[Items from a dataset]
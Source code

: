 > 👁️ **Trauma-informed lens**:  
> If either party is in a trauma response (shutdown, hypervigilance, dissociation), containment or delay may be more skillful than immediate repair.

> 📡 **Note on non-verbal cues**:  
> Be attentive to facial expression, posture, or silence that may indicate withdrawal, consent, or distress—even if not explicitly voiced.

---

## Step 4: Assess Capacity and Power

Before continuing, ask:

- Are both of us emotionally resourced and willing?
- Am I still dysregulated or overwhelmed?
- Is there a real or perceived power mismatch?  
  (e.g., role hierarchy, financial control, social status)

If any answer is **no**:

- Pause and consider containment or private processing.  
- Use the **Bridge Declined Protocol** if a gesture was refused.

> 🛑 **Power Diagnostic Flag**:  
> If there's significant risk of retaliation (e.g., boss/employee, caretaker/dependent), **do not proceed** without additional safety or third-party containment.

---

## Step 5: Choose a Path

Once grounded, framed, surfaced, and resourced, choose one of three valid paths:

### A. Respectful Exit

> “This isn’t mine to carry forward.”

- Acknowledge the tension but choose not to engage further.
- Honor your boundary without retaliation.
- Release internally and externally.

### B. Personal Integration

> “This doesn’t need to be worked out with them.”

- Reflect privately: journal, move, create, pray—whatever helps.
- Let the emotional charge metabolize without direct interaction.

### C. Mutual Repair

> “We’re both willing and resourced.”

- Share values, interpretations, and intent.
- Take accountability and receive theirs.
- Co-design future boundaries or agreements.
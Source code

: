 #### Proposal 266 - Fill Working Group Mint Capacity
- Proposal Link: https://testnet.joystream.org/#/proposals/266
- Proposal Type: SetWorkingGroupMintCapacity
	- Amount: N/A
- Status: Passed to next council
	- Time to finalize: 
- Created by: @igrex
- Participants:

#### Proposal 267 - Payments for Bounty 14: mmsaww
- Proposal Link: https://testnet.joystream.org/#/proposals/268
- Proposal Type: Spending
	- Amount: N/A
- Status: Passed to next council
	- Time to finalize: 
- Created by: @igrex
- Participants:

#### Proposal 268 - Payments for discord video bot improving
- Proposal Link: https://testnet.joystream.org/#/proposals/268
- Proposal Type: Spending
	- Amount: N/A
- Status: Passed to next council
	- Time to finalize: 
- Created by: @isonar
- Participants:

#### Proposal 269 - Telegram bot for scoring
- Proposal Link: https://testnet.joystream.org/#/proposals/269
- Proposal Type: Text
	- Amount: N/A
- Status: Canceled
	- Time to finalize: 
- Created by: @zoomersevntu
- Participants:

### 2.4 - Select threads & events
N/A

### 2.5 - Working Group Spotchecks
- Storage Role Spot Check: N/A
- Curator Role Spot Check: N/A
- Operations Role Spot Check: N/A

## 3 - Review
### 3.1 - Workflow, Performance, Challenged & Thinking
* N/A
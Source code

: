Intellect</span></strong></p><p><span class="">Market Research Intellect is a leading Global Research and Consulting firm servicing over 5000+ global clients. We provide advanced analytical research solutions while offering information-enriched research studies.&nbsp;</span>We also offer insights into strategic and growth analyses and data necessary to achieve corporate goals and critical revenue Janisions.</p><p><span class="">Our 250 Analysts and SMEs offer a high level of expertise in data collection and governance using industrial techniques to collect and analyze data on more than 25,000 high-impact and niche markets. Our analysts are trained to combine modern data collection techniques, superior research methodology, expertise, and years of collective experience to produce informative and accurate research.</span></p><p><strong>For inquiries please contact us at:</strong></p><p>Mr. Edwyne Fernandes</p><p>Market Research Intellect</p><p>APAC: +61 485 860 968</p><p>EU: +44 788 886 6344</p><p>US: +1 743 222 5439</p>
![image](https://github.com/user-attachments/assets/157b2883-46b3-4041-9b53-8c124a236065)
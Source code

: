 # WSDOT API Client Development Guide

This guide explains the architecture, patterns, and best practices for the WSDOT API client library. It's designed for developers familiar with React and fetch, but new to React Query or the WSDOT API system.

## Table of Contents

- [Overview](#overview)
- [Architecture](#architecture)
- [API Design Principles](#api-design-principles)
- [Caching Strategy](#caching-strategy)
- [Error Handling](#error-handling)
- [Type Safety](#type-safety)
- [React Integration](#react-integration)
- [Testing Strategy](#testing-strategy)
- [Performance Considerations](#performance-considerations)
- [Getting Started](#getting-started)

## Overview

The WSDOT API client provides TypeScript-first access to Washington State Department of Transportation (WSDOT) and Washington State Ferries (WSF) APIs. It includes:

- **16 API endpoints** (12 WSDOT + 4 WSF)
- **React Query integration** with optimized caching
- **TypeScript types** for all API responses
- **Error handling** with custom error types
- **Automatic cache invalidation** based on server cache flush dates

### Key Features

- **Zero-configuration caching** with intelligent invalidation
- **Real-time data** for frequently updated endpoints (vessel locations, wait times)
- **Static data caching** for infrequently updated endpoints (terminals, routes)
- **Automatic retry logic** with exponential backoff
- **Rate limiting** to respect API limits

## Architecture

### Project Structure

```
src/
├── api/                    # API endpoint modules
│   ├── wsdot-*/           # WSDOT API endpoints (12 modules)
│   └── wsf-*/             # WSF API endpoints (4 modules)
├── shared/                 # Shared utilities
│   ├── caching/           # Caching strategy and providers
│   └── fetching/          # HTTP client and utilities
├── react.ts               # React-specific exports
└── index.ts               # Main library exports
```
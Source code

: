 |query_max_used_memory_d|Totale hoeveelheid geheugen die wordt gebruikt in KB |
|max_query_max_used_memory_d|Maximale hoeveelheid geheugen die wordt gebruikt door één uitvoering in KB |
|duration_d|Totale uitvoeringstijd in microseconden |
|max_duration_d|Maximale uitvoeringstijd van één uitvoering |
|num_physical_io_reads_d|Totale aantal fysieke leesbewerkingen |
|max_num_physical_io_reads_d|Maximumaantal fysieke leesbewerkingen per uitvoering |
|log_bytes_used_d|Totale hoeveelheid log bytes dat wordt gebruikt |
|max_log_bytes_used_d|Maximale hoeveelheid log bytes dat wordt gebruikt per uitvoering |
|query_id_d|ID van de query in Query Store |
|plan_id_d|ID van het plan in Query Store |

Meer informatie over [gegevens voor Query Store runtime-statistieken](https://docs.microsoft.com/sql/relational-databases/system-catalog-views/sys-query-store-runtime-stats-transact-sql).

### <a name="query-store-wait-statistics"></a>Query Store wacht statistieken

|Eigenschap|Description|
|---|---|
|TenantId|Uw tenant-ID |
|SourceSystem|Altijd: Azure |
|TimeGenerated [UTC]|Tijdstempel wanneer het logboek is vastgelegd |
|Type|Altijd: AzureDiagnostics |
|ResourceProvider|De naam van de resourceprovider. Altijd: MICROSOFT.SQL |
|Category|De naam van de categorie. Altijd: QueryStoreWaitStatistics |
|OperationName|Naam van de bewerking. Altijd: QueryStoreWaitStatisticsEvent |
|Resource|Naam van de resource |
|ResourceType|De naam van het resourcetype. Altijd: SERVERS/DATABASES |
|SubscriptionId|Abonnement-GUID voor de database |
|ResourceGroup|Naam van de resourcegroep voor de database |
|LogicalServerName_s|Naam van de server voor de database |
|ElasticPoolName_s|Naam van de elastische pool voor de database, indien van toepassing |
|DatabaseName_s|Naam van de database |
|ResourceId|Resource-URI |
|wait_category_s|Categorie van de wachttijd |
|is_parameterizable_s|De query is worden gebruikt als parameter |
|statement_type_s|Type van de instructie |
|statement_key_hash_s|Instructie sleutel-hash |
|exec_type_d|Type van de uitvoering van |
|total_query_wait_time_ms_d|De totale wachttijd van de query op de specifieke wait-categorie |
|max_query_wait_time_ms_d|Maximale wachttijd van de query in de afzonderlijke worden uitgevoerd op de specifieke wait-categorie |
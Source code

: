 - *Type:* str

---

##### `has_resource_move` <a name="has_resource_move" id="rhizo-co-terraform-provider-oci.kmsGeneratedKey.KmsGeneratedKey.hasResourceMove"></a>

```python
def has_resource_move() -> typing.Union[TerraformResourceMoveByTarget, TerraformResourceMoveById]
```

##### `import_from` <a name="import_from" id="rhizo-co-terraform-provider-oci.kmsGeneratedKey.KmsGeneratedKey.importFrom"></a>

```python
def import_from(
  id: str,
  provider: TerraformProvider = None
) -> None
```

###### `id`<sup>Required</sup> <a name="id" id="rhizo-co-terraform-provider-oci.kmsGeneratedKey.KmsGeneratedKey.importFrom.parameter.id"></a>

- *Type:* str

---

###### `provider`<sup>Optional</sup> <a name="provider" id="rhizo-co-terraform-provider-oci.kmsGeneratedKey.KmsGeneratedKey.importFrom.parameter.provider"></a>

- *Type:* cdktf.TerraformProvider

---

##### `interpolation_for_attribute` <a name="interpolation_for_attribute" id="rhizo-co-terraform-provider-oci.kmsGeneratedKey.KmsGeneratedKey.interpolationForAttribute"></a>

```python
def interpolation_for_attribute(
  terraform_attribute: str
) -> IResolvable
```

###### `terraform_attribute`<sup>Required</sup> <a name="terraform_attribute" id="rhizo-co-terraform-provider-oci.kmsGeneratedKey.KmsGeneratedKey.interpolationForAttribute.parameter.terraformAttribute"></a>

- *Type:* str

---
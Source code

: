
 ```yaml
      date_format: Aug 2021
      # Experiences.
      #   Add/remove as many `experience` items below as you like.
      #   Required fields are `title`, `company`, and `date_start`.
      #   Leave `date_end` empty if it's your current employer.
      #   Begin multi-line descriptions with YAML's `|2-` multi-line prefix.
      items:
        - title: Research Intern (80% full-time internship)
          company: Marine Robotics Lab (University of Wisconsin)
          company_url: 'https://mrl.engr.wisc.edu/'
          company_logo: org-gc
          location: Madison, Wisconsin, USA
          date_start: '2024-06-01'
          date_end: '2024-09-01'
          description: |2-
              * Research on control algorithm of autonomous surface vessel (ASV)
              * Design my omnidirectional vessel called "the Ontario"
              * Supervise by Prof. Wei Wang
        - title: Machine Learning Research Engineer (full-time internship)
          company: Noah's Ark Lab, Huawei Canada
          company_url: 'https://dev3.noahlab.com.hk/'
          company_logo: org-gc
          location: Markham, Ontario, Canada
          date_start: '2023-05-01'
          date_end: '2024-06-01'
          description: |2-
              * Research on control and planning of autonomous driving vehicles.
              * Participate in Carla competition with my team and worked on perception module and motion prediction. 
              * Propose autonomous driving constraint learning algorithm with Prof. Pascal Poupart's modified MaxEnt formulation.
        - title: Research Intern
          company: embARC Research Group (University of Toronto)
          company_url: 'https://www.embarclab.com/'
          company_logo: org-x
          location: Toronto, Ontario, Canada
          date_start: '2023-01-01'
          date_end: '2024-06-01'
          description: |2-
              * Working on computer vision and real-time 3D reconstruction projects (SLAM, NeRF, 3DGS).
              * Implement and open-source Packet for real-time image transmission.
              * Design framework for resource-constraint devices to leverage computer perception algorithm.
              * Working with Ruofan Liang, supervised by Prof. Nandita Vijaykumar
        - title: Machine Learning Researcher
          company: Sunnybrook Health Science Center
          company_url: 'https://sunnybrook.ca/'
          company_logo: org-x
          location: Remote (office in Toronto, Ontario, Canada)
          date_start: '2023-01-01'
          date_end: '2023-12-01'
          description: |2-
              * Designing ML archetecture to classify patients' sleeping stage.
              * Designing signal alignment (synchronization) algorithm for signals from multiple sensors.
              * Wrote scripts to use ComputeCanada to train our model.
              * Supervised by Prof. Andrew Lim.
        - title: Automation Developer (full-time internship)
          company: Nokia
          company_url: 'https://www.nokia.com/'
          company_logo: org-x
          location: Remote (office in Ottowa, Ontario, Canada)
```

**Work instructions**. Take every line from the data above that holds "interpolationForAttribute" and copy it out.

**Solution to the exercise**.
##### `interpolation_for_attribute` <a name="interpolation_for_attribute" id="rhizo-co-terraform-provider-oci.kmsGeneratedKey.KmsGeneratedKey.interpolationForAttribute"></a>
###### `terraform_attribute`<sup>Required</sup> <a name="terraform_attribute" id="rhizo-co-terraform-provider-oci.kmsGeneratedKey.KmsGeneratedKey.interpolationForAttribute.parameter.terraformAttribute"></a>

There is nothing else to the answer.